**THE PROBLEM:**
Your task is to copy each line of the material that includes "Global".
Content starts
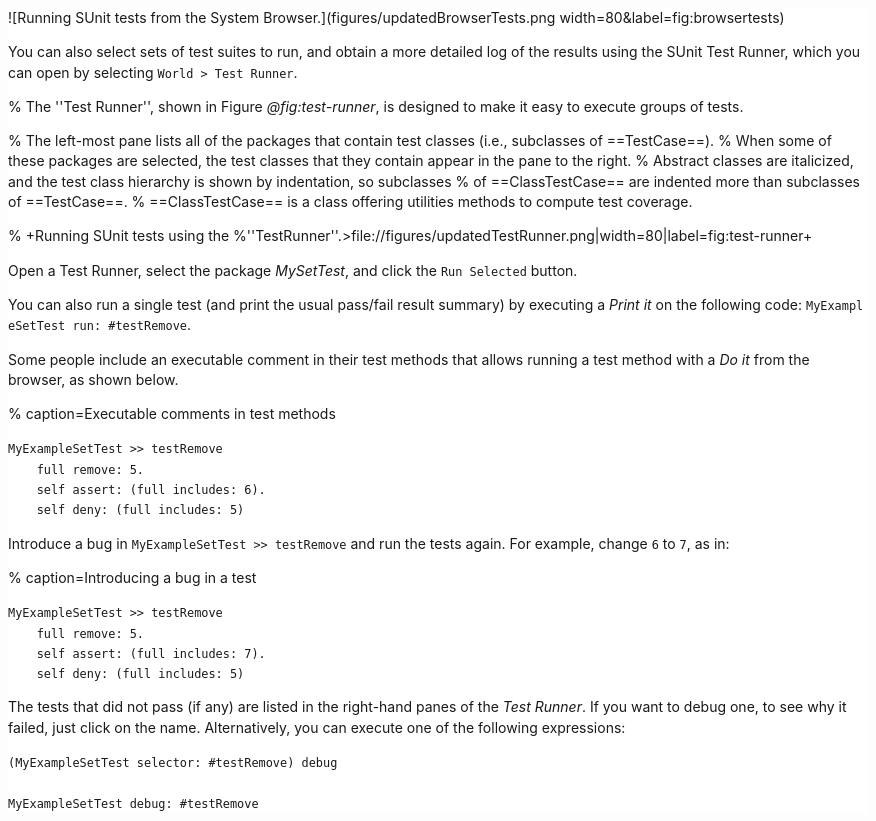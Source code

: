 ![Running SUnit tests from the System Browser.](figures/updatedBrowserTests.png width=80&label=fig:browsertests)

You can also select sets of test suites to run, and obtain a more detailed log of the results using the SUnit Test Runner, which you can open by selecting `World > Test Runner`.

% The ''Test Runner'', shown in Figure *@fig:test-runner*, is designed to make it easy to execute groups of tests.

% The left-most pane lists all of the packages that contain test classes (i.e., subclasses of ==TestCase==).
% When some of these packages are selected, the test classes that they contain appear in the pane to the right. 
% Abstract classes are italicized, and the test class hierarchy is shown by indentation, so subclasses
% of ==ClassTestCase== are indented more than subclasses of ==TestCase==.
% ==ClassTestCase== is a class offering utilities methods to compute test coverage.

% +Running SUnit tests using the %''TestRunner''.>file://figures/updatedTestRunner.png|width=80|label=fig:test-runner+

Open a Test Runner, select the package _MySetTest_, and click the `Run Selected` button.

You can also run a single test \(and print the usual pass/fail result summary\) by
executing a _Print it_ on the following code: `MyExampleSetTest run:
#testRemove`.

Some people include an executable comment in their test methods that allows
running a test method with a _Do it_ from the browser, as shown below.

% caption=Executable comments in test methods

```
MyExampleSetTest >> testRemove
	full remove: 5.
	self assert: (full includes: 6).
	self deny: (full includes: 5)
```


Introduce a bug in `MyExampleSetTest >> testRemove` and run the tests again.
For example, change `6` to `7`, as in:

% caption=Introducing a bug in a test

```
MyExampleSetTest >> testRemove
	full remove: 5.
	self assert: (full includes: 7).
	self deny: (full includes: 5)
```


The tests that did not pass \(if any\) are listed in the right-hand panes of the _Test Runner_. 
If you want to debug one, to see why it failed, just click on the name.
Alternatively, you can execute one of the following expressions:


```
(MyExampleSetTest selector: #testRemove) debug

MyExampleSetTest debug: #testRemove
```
Content ends
Content starts
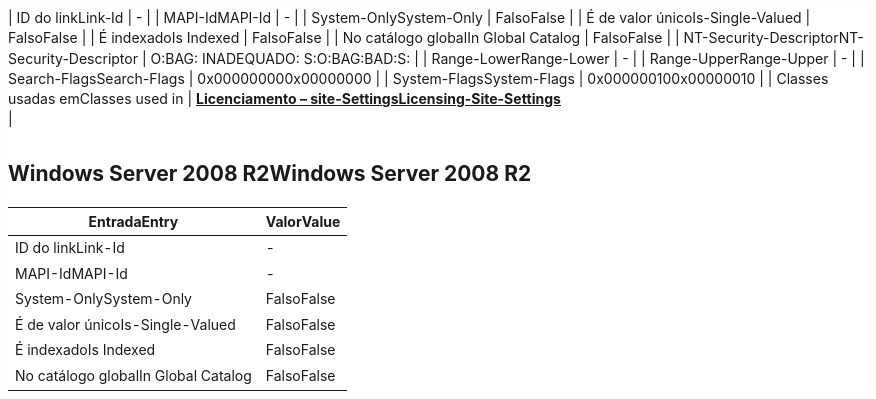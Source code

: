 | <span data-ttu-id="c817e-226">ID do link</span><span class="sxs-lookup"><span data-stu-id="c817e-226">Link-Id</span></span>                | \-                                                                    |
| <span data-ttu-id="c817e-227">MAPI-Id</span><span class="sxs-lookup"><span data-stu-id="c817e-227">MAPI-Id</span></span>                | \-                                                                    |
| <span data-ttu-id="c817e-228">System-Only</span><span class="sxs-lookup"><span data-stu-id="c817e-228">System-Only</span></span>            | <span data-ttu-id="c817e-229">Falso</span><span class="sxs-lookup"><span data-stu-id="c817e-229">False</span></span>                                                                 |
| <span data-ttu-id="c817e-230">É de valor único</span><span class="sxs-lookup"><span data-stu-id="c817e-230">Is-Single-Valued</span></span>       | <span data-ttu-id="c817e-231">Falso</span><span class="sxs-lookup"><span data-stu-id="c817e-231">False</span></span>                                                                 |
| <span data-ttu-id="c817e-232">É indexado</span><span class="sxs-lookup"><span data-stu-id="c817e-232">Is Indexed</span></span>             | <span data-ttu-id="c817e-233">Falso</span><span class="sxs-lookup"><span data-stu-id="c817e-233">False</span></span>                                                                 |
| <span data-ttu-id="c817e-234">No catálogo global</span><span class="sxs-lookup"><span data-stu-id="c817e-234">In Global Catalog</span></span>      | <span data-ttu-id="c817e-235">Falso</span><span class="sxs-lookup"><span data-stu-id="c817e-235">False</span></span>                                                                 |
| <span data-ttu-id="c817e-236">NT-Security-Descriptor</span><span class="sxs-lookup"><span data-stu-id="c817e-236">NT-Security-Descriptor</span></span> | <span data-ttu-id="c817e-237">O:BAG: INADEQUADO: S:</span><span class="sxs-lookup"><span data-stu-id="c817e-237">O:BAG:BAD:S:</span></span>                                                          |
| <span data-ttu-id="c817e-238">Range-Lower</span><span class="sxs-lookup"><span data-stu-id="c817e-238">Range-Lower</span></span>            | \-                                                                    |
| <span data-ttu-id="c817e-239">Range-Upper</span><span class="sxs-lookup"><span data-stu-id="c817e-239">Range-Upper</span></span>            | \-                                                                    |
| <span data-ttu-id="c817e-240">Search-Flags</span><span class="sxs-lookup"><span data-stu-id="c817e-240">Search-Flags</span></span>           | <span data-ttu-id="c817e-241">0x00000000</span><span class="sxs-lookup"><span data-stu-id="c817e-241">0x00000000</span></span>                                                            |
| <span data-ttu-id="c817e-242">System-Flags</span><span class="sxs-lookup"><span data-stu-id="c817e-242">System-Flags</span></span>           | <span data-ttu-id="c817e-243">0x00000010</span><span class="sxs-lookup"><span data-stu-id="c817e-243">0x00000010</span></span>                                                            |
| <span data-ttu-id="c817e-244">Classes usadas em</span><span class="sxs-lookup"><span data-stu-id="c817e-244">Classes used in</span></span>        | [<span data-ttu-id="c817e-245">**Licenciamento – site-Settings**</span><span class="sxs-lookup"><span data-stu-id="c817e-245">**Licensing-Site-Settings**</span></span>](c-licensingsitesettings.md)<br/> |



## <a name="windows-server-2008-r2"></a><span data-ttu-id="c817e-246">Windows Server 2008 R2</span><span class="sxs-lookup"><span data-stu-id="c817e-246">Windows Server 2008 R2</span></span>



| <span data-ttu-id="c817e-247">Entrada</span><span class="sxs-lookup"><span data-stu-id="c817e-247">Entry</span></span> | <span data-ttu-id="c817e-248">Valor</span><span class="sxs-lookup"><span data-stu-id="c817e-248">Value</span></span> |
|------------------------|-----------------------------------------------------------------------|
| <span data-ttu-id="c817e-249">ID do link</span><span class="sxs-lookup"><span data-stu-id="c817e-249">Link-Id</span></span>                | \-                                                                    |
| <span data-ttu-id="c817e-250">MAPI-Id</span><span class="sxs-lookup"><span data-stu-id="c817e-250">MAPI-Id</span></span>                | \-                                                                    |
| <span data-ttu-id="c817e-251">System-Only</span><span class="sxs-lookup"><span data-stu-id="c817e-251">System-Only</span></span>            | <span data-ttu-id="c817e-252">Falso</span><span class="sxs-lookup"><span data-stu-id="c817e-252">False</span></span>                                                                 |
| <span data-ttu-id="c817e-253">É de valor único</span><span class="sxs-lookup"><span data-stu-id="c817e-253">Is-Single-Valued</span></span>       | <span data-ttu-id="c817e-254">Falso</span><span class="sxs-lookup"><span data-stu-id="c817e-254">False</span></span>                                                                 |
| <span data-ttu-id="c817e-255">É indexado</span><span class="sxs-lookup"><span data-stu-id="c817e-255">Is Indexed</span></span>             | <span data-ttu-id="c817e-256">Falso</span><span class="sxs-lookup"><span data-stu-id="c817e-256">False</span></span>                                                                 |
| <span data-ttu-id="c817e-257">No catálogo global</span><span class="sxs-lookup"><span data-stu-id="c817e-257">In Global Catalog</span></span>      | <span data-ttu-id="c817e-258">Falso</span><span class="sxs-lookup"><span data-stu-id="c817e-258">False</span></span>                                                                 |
Content ends
**YOUR SOLUTION:**
| <span data-ttu-id="c817e-234">No catálogo global</span><span class="sxs-lookup"><span data-stu-id="c817e-234">In Global Catalog</span></span>      | <span data-ttu-id="c817e-235">Falso</span><span class="sxs-lookup"><span data-stu-id="c817e-235">False</span></span>                                                                 |
| <span data-ttu-id="c817e-257">No catálogo global</span><span class="sxs-lookup"><span data-stu-id="c817e-257">In Global Catalog</span></span>      | <span data-ttu-id="c817e-258">Falso</span><span class="sxs-lookup"><span data-stu-id="c817e-258">False</span></span>                                                                 |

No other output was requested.